§ **PROBLEM REQUIREMENTS**: Your answer should consist of the lines in the listing that hold "tumours".

§ **RECORDED DATA**:
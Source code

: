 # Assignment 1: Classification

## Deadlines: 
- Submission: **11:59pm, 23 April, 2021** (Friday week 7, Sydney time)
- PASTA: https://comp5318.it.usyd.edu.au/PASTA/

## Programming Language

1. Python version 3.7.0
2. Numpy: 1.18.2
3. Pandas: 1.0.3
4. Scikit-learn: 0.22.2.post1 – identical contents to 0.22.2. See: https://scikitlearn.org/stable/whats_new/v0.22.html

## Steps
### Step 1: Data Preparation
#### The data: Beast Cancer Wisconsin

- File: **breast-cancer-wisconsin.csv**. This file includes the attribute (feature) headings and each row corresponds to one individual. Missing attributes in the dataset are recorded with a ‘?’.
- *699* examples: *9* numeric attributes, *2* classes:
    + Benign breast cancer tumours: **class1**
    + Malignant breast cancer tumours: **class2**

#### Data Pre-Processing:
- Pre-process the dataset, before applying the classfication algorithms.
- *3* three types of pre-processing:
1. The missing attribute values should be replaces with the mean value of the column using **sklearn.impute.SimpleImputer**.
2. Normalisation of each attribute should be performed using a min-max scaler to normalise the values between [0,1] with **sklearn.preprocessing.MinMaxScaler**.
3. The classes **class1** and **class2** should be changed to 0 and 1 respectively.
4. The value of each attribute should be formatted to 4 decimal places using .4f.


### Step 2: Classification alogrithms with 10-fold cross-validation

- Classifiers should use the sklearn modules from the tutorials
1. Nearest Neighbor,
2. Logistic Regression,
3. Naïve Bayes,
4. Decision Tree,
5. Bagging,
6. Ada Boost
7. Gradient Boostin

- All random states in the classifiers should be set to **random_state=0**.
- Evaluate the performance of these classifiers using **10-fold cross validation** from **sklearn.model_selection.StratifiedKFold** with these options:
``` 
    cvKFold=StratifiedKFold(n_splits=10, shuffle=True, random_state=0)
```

§ **SOLUTION FOR THIS TASK**:
    + Benign breast cancer tumours: **class1**
    + Malignant breast cancer tumours: **class2**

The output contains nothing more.